The procedures are simple. “A new member needs to bring in a parent and then we explain the rules,” Touzani says. The children have to tidy up before they leave, and aren’t allowed fight with each other. If children misbehave, their parents are asked to come in, and eventually they can lose their membership. Sometimes, custodians or volunteers notice that a child has problems at home or is lacking attention, Touzani says, and they try to discuss it with the parents or ask help from other organizations. Sometimes, especially during holiday breaks, the custodians will also take the kids on heavily discounted outings to amusement parks or other field trips, asking parents to kick in around €5. (“Some parents can’t even afford that,” Overman notes.)

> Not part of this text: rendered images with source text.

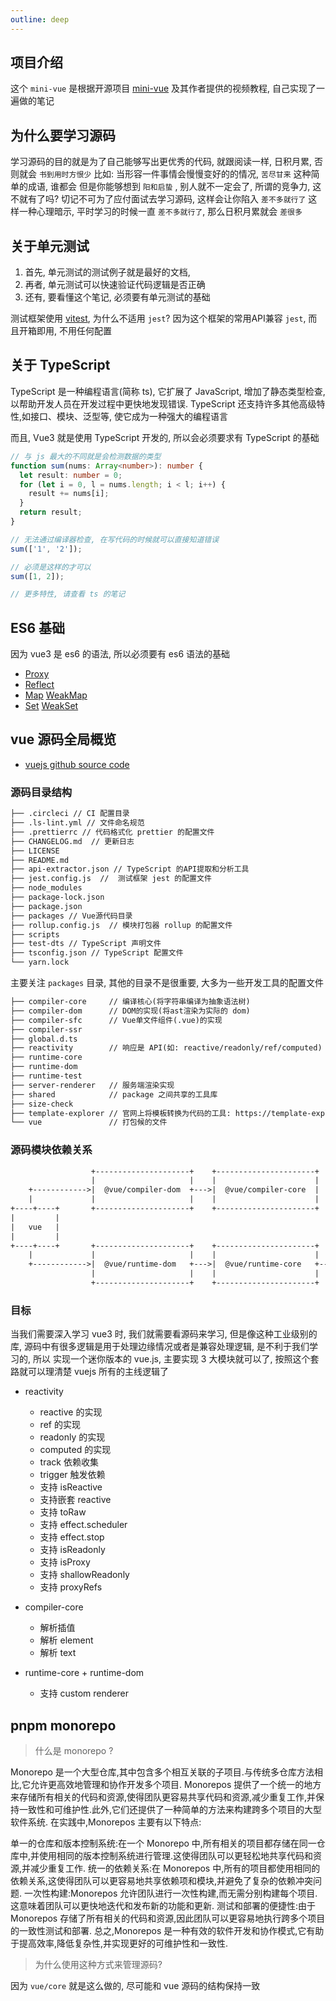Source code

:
 ```yaml
---
outline: deep
---
```


## 项目介绍

这个 `mini-vue` 是根据开源项目 [mini-vue](https://github.com/cuixiaorui/mini-vue) 及其作者提供的视频教程, 自己实现了一遍做的笔记

## 为什么要学习源码

学习源码的目的就是为了自己能够写出更优秀的代码, 就跟阅读一样, 日积月累, 否则就会 `书到用时方恨少`
比如: 当形容一件事情会慢慢变好的的情况, `苦尽甘来` 这种简单的成语, 谁都会
但是你能够想到 `阳和启蛰` , 别人就不一定会了, 所谓的竞争力, 这不就有了吗?
切记不可为了应付面试去学习源码, 这样会让你陷入 `差不多就行了` 这样一种心理暗示,
平时学习的时候一直 `差不多就行了`, 那么日积月累就会 `差很多`

## 关于单元测试

1. 首先, 单元测试的测试例子就是最好的文档,
2. 再者, 单元测试可以快速验证代码逻辑是否正确
3. 还有, 要看懂这个笔记, 必须要有单元测试的基础

测试框架使用 [vitest](https://vitest.dev/), 为什么不适用 `jest`? 因为这个框架的常用API兼容 `jest`, 而且开箱即用, 不用任何配置

## 关于 TypeScript

TypeScript 是一种编程语言(简称 ts), 它扩展了 JavaScript,
增加了静态类型检查, 以帮助开发人员在开发过程中更快地发现错误.
TypeScript 还支持许多其他高级特性,如接口、模块、泛型等, 使它成为一种强大的编程语言

而且, Vue3 就是使用 TypeScript 开发的, 所以会必须要求有 TypeScript 的基础

```ts
// 与 js 最大的不同就是会检测数据的类型
function sum(nums: Array<number>): number {
  let result: number = 0;
  for (let i = 0, l = nums.length; i < l; i++) {
    result += nums[i];
  }
  return result;
}

// 无法通过编译器检查, 在写代码的时候就可以直接知道错误
sum(['1', '2']);

// 必须是这样的才可以
sum([1, 2]);

// 更多特性, 请查看 ts 的笔记
```

## ES6 基础

因为 vue3 是 es6 的语法, 所以必须要有 es6 语法的基础

- [Proxy](https://developer.mozilla.org/zh-CN/docs/Web/JavaScript/Reference/Global_Objects/Proxy)
- [Reflect](https://developer.mozilla.org/zh-CN/docs/Web/JavaScript/Reference/Global_Objects/Reflect)
- [Map](https://developer.mozilla.org/zh-CN/docs/Web/JavaScript/Reference/Global_Objects/Map) [WeakMap](https://developer.mozilla.org/zh-CN/docs/Web/JavaScript/Reference/Global_Objects/WeakMap)
- [Set](https://developer.mozilla.org/zh-CN/docs/Web/JavaScript/Reference/Global_Objects/Set) [WeakSet](https://developer.mozilla.org/zh-CN/docs/Web/JavaScript/Reference/Global_Objects/WeakSet)

## vue 源码全局概览

- [vuejs github source code](https://github.com/vuejs/core)

### 源码目录结构

```txt
├── .circleci // CI 配置目录
├── .ls-lint.yml // 文件命名规范
├── .prettierrc // 代码格式化 prettier 的配置文件
├── CHANGELOG.md  // 更新日志
├── LICENSE
├── README.md
├── api-extractor.json // TypeScript 的API提取和分析工具
├── jest.config.js  //  测试框架 jest 的配置文件
├── node_modules
├── package-lock.json
├── package.json
├── packages // Vue源代码目录
├── rollup.config.js  // 模块打包器 rollup 的配置文件
├── scripts
├── test-dts // TypeScript 声明文件
├── tsconfig.json // TypeScript 配置文件
└── yarn.lock
```

主要关注 `packages` 目录, 其他的目录不是很重要, 大多为一些开发工具的配置文件

```txt
├── compiler-core     // 编译核心(将字符串编译为抽象语法树)
├── compiler-dom      // DOM的实现(将ast渲染为实际的 dom)
├── compiler-sfc      // Vue单文件组件(.vue)的实现
├── compiler-ssr
├── global.d.ts
├── reactivity        // 响应是 API(如: reactive/readonly/ref/computed)
├── runtime-core
├── runtime-dom
├── runtime-test
├── server-renderer   // 服务端渲染实现
├── shared            // package 之间共享的工具库
├── size-check
├── template-explorer // 官网上将模板转换为代码的工具: https://template-explorer.vuejs.org/
└── vue               // 打包候的文件
```

### 源码模块依赖关系

```txt
                  +---------------------+    +----------------------+
                  |                     |    |                      |
    +------------>|  @vue/compiler-dom  +--->|  @vue/compiler-core  |
    |             |                     |    |                      |
+----+----+       +---------------------+    +----------------------+
|         |
|   vue   |
|         |
+----+----+       +---------------------+    +----------------------+    +-------------------+
    |             |                     |    |                      |    |                   |
    +------------>|  @vue/runtime-dom   +--->|  @vue/runtime-core   +--->|  @vue/reactivity  |
                  |                     |    |                      |    |                   |
                  +---------------------+    +----------------------+    +-------------------+
```

### 目标

当我们需要深入学习 vue3 时,
我们就需要看源码来学习,
但是像这种工业级别的库,
源码中有很多逻辑是用于处理边缘情况或者是兼容处理逻辑,
是不利于我们学习的, 所以 实现一个迷你版本的 vue.js,
主要实现 3 大模块就可以了, 按照这个套路就可以理清楚 vuejs 所有的主线逻辑了

- reactivity

  - reactive 的实现
  - ref 的实现
  - readonly 的实现
  - computed 的实现
  - track 依赖收集
  - trigger 触发依赖
  - 支持 isReactive
  - 支持嵌套 reactive
  - 支持 toRaw
  - 支持 effect.scheduler
  - 支持 effect.stop
  - 支持 isReadonly
  - 支持 isProxy
  - 支持 shallowReadonly
  - 支持 proxyRefs

- compiler-core

  - 解析插值
  - 解析 element
  - 解析 text

- runtime-core + runtime-dom
  - 支持 custom renderer

## pnpm monorepo

> 什么是 monorepo ?

Monorepo 是一个大型仓库,其中包含多个相互关联的子项目.与传统多仓库方法相比,它允许更高效地管理和协作开发多个项目.
Monorepos 提供了一个统一的地方来存储所有相关的代码和资源,使得团队更容易共享代码和资源,减少重复工作,并保持一致性和可维护性.此外,它们还提供了一种简单的方法来构建跨多个项目的大型软件系统.
在实践中,Monorepos 主要有以下特点:

单一的仓库和版本控制系统:在一个 Monorepo 中,所有相关的项目都存储在同一仓库中,并使用相同的版本控制系统进行管理.这使得团队可以更轻松地共享代码和资源,并减少重复工作.
统一的依赖关系:在 Monorepos 中,所有的项目都使用相同的依赖关系,这使得团队可以更容易地共享依赖项和模块,并避免了复杂的依赖冲突问题.
一次性构建:Monorepos 允许团队进行一次性构建,而无需分别构建每个项目.这意味着团队可以更快地迭代和发布新的功能和更新.
测试和部署的便捷性:由于 Monorepos 存储了所有相关的代码和资源,因此团队可以更容易地执行跨多个项目的一致性测试和部署.
总之,Monorepos 是一种有效的软件开发和协作模式,它有助于提高效率,降低复杂性,并实现更好的可维护性和一致性.

> 为什么使用这种方式来管理源码?

因为 `vue/core` 就是这么做的, 尽可能和 vue 源码的结构保持一致

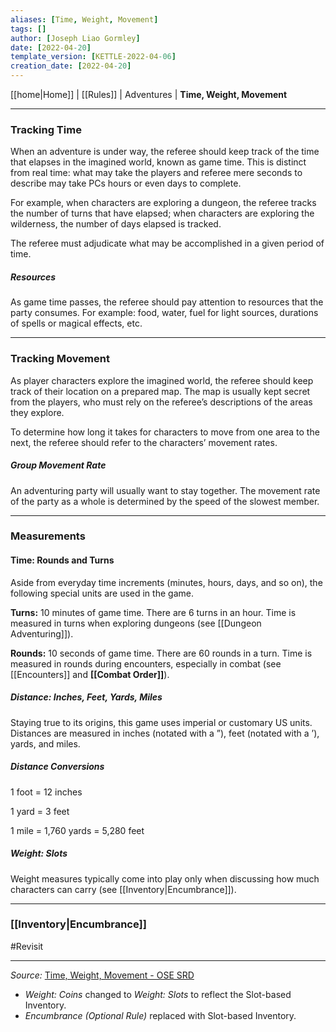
 ```yaml
---
aliases: [Time, Weight, Movement]
tags: []
author: [Joseph Liao Gormley]
date: [2022-04-20]
template_version: [KETTLE-2022-04-06]
creation_date: [2022-04-20]
---
```

[[home|Home]] | [[Rules]] | Adventures | **Time, Weight, Movement**
___
### Tracking Time
When an adventure is under way, the referee should keep track of the time that elapses in the imagined world, known as game time. This is distinct from real time: what may take the players and referee mere seconds to describe may take PCs hours or even days to complete.

For example, when characters are exploring a dungeon, the referee tracks the number of turns that have elapsed; when characters are exploring the wilderness, the number of days elapsed is tracked.

The referee must adjudicate what may be accomplished in a given period of time.

##### Resources
As game time passes, the referee should pay attention to resources that the party consumes. For example: food, water, fuel for light sources, durations of spells or magical effects, etc.

___
### Tracking Movement
As player characters explore the imagined world, the referee should keep track of their location on a prepared map. The map is usually kept secret from the players, who must rely on the referee’s descriptions of the areas they explore.

To determine how long it takes for characters to move from one area to the next, the referee should refer to the characters’ movement rates.

##### Group Movement Rate
An adventuring party will usually want to stay together. The movement rate of the party as a whole is determined by the speed of the slowest member.

___
### Measurements
#### Time: Rounds and Turns
Aside from everyday time increments (minutes, hours, days, and so on), the following special units are used in the game. 

**Turns:** 10 minutes of game time. There are 6 turns in an hour. Time is measured in turns when exploring dungeons (see [[Dungeon Adventuring]]). <!-- #Revisit -->

**Rounds:** 10 seconds of game time. There are 60 rounds in a turn. Time is measured in rounds during encounters, especially in combat (see [[Encounters]] and **[[Combat Order]]**). <!-- #Revisit -->

##### Distance: Inches, Feet, Yards, Miles
Staying true to its origins, this game uses imperial or customary US units. Distances are measured in inches (notated with a ”), feet (notated with a ’), yards, and miles.

##### Distance Conversions
1 foot = 12 inches

1 yard = 3 feet

1 mile = 1,760 yards = 5,280 feet

##### Weight: Slots
Weight measures typically come into play only when discussing how much characters can carry (see [[Inventory|Encumbrance]]).<!-- #Revisit 
As coins are the most common form of treasure found by adventurers, all weights are measured in coins. (Ten coins are equivalent to one pound.)-->

___
### [[Inventory|Encumbrance]]

#Revisit 


___
*Source:* [Time, Weight, Movement - OSE SRD](https://oldschoolessentials.necroticgnome.com/srd/index.php/Time,_Weight,_Movement)
- *Weight: Coins* changed to *Weight: Slots* to reflect the Slot-based Inventory.
- *Encumbrance (Optional Rule)* replaced with Slot-based Inventory.
<!--*See also:* 
*References:*
*Source:* -->
<!-- Sources, read more, links, etc. -->
<!-- *Source: Entry by [[Mike Maxin]].* -->
<!-- Leave an empty line at the end, otherwise Exporter complains. -->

A little farther along is the Hanneman square hopje. Three young girls with headscarves are trying to decide whether they want the roller skates, Frisbees, or hoops. Outside sits custodian Sonja Stoppelenburg. Now 62, “I’ve seen the children grow up here,” she says. “Hi, darling,” she calls to Saloua Talhaoui, who walks towards her.
The 36-year-old Talhaoui, who owns her own hairdressing salon, used to visit as a child, and now volunteers four days a week while her own children, ages 3, 11, and 12, play here. When she was 5 years old, she moved from Morocco to the Netherlands with her parents. At that time large numbers of people from countries around the Mediterranean were invited to work in the Netherlands. Many moved into this area because of the cheap housing.
Measuring the long-term effects of the hopjes is hard, explains a policy officer at The Hague municipality, because they influence the social and physical livability of the neighborhood together with many other factors. Similar initiatives, where children can use toys, now exist in a few other Dutch cities, like Delft, Arnhem, and Utrecht.
For volunteer Nassir Boudkabout, 28, who was playing badminton with some children at the Hanneman square, the hopjes are an example of the city stepping up. “A lot has been invested in this neighborhood since I used to play here as a child,” he says. “In the past, there weren’t so many playgrounds and parks.”